Directions:
Where a line of the listing below includes the word "against", reproduce that line.

Exercise inputs:
──────────────────────────────
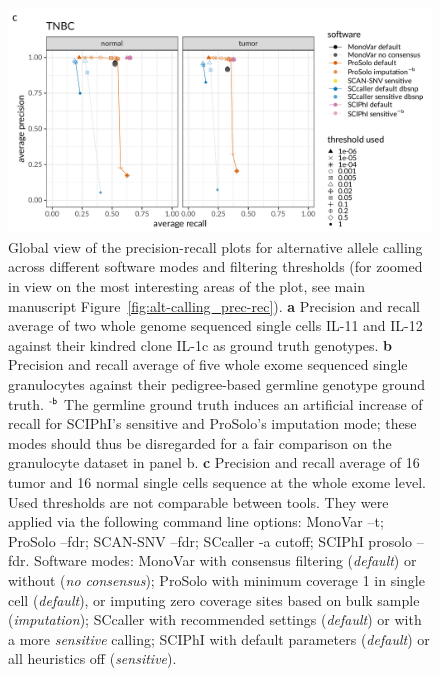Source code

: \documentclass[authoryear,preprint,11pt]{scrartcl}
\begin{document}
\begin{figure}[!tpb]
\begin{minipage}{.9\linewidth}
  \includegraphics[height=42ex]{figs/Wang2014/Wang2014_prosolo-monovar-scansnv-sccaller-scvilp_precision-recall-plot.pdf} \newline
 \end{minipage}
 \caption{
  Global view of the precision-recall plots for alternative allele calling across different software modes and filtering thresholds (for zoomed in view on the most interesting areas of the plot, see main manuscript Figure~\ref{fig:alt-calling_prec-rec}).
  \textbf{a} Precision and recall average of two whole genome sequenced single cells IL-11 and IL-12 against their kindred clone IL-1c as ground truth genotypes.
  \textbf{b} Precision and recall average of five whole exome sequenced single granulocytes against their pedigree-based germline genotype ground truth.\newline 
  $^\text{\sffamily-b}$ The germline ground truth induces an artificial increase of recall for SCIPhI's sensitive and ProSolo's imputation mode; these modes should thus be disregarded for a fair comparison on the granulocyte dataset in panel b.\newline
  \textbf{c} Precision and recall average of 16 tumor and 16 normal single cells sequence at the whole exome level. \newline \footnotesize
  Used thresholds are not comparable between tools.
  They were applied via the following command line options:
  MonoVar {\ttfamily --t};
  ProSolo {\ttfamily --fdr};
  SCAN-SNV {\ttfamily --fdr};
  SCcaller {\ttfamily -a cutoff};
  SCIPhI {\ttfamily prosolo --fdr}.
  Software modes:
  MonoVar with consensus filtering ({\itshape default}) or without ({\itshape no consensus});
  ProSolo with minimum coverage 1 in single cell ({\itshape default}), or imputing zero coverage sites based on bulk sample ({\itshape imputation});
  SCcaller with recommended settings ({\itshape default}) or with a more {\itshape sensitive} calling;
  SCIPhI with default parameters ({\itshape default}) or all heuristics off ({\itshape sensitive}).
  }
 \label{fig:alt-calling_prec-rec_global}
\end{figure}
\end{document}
──────────────────────────────
The completed task:
  \textbf{a} Precision and recall average of two whole genome sequenced single cells IL-11 and IL-12 against their kindred clone IL-1c as ground truth genotypes.
  \textbf{b} Precision and recall average of five whole exome sequenced single granulocytes against their pedigree-based germline genotype ground truth.\newline 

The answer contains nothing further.